Dutch Bike: Impressions After an Absence
I own a 15 year old Gazelle A-Touren that is pretty much the prototypical Dutch bike. It was my main city bike for a while, until I put it in storage last November. Yesterday I retrieved the Gazelle (
I am looking to sell it edited to add: I have now sold this bicycle), dusted it off, and rode it for the first time in 4 months. The nice thing about riding a very distinct type of bicycle after a long absence, is that everything about it seems new again and you notice aspects of the ride quality that didn't stand out when the bike was familiar. So I wanted to take this opportunity to write up my impressions of Dutch bike handling - from the altered perspective of someone who's now also ridden a variety of other bicycles.
The unweighted front end was a sensation that took getting used to after an absence. However, it was really just a matter of training my body to adjust to it. After circling the block a few times and picking up speed, the handling already began to feel intuitive again. With the handlebars way behind the font hub, this is not a super-responsive bicycle. There is almost a feeling of passivity or detachment in riding it, like being in the back seat of a vehicle instead of the driver's seat.
These factors combined are what's responsible for the "regal" feeling associated with riding a Dutch bike. The effortlessness, the perfect posture, the ability to observe one's surroundings in a way that cannot be done on other bikes - it all encourages a relaxed and confident attitude. The wide 28" tires create a plush ride quality that further contributes to the luxurious feel. The nuisance of potholes and rough road surfaces need not trouble the rider. As I rode the Gazelle around the neighborhood, it felt as if I were sailing aboard a luxury liner more than riding a bike. I had completely forgotten that sensation.

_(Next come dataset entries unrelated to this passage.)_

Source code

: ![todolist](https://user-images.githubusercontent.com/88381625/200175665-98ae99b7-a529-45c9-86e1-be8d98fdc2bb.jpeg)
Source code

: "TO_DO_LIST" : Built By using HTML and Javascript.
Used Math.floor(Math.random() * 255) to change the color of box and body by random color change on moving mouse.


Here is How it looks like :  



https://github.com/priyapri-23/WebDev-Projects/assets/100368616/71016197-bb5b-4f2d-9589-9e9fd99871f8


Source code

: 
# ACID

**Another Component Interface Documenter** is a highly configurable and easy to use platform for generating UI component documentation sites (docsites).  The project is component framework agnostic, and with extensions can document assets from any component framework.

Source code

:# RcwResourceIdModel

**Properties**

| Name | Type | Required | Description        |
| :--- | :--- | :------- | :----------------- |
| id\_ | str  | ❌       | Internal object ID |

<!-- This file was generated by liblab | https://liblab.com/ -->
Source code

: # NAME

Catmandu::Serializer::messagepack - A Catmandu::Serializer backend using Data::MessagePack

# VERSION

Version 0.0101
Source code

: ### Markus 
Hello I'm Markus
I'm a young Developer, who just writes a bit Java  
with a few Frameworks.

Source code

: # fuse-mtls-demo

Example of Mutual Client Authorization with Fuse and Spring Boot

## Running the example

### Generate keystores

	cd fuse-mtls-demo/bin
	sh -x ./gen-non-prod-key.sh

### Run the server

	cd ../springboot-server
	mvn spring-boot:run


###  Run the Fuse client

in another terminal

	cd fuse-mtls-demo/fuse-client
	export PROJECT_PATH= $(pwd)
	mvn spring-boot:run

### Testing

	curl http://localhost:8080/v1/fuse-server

Of course another thing I'd forgotten was the weight of the bike. At just under 50lb, the Gazelle is an armful to drag up and down even a small set of stairs on a regular basis. Having now gotten used to my "heavy" city bikes being a good 15-20lb lighter, I admit I did not welcome the extra weight.
The bike's weight however, does not pose a problem when the Gazelle is in motion. It accelerates easily and retains momentum extremely well. On flats I can fairly quickly get it to 17mph+ in the high gear, which is about as fast as I'd want to go in the city anyhow.
Uphill is of course a different story, though it's not quite as bad as you might think just by looking at the bike. Uphill the Gazelle is slow, but responsive to hard pedaling effort. Unlike some other heavy city bikes, it does not attempt to pull me back, but is willing to advance slowly forward and upward as long as I am willing to push.
Having had the bike out of sight for so long, it was also nice to see its lovely little details again. Being of mid-90s production, the bike is not exactly "vintage," but still the details were more nuanced on these older models than they are today. Examining all the intricate, albeit now rusty, little embellishments on it is a pleasure. The bike was well used before I got my hands on it, and spent a great portion of its life outdoors as I understand it. In light of that history, the extent to which its functionality and aesthetics have been preserved is impressive.
While I love and respect the Gazelle, for my current transportation needs I've come to prefer a more active ride and a slightly more aggressive posture. Still, the positive qualities of this bicycle are hard to beat.
The Dutch bike is an excellent choice for a cyclist who wants to be as upright and relaxed as possible, enjoys a plush ride, prefers to do little to no maintenance on their bicycle even in winter, lives in a fairly flat environment, and is undaunted by weight. It will also appeal to those who love vintage elegance: The basic design of the Dutch bike has gone largely unchanged over the past century and remains an icon of transportation cycling.